Party members will need to approve the name change by postal ballot in coming weeks.

While Le Pen lost last year’s presidential run-off to centrist Emmanuel Macron, just making it that far suggests her attempts to detoxify her party’s brand is working.

France's far-right party Front National (FN) president Marine Le Pen and former U.S. President Donald Trump advisor Steve Bannon give a joint press conference during the French far-right Front National (FN) party annual congress on March 10, 2018 at the Grand Palais in Lille, north of France. (Sylvain Lefevre/Getty Images)

Le Pen’s announcement came a day after former White House chief strategist Steve Bannon took the stage alongside her, part of his tour of the Continent in which the former Breitbart News chief is building ties with European populist and far-right movements.

Addressing the congress, Bannon told them that “history is on our side.”

“Let them call you racists.

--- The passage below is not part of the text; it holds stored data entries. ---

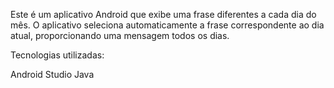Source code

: Este é um aplicativo Android que exibe uma frase diferentes a cada dia do mês. 
O aplicativo seleciona automaticamente a frase correspondente ao dia atual, proporcionando uma mensagem todos os dias.


Tecnologias utilizadas:

Android Studio
Java
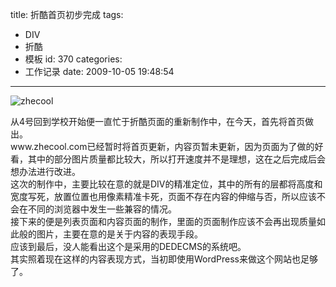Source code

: title: 折酷首页初步完成
tags:
  - DIV
  - 折酷
  - 模板
id: 370
categories:
  - 工作记录
date: 2009-10-05 19:48:54
---

![zhecool](http://blog.liuyixi.com/wp-content/uploads/2009/10/zhecool.jpg "zhecool")
<div>从4号回到学校开始便一直忙于折酷页面的重新制作中，在今天，首先将首页做出。</div>
<div>www.zhecool.com已经暂时将首页更新，内容页暂未更新，因为页面为了做的好看，其中的部分图片质量都比较大，所以打开速度并不是理想，这在之后完成后会想办法进行改进。</div>
<div>这次的制作中，主要比较在意的就是DIV的精准定位，其中的所有的层都将高度和宽度写死，放置位置也用像素精准卡死，页面不存在内容的伸缩与否，所以应该不会在不同的浏览器中发生一些兼容的情况。</div>
<div>接下来的便是列表页面和内容页面的制作，里面的页面制作应该不会再出现质量如此般的图片，主要在意的是关于内容的表现手段。</div>
<div>应该到最后，没人能看出这个是采用的DEDECMS的系统吧。</div>
<div>其实照着现在这样的内容表现方式，当初即使用WordPress来做这个网站也足够了。</div>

Let them call you xenophobes. Let them call you nativists. Wear it as a badge of honor,” Bannon said to applause.

“You are part of a movement that is bigger than that in Italy, bigger than in Poland, bigger than in Hungary.”

Despite his acrimonious departure from the White House, Bannon praised President Donald Trump’s agenda, saying a nativist approach would likely pay dividends in Europe as well.

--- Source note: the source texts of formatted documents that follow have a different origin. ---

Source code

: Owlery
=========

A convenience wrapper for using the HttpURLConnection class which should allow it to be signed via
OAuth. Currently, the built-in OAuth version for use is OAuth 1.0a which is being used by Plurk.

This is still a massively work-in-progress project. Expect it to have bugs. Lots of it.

“Our dear President Trump said: ‘We’ve had enough of globalists’,” he said. “Today’s politics cannot be summed up by the left-right divide. During the 2008 financial crisis, the governments and banks looked after themselves above all, they saved themselves and not the people.”

Cover image: France's far-right party Front National (FN) president Marine Le Pen gives a press conference during the French far-right Front National (FN) party annual congress on March 10, 2018 at the Grand Palais in Lille, north of France. (Sylvain Lefevre/Getty Images)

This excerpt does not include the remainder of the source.